## Work to complete
Search the records below for the word "Console" and show every line where it occurs.

[Opening Task data section]

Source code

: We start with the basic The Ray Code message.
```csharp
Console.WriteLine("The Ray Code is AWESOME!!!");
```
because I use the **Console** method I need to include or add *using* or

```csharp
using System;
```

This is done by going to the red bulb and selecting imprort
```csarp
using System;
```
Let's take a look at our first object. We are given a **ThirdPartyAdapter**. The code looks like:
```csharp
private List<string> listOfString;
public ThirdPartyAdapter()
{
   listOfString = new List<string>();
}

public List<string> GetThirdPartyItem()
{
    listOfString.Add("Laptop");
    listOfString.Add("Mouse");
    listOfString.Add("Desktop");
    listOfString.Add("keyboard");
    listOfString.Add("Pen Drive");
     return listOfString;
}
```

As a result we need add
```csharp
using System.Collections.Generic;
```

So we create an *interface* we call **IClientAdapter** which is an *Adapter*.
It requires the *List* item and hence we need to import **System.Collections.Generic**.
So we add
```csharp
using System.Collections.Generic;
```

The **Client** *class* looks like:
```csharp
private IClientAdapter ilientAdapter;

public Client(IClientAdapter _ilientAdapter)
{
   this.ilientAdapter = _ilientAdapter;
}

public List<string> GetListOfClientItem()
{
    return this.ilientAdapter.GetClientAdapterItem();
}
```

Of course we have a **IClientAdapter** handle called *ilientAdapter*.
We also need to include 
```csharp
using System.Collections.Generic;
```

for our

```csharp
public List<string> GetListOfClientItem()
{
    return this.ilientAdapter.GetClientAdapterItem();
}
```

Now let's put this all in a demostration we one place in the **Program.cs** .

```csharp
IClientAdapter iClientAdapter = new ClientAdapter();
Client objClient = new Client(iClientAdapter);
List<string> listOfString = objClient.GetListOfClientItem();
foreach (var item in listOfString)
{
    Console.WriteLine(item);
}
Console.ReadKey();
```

[Closing Task data section]

## Worked solution
Console.WriteLine("The Ray Code is AWESOME!!!");
because I use the **Console** method I need to include or add *using* or
    Console.WriteLine(item);
Console.ReadKey();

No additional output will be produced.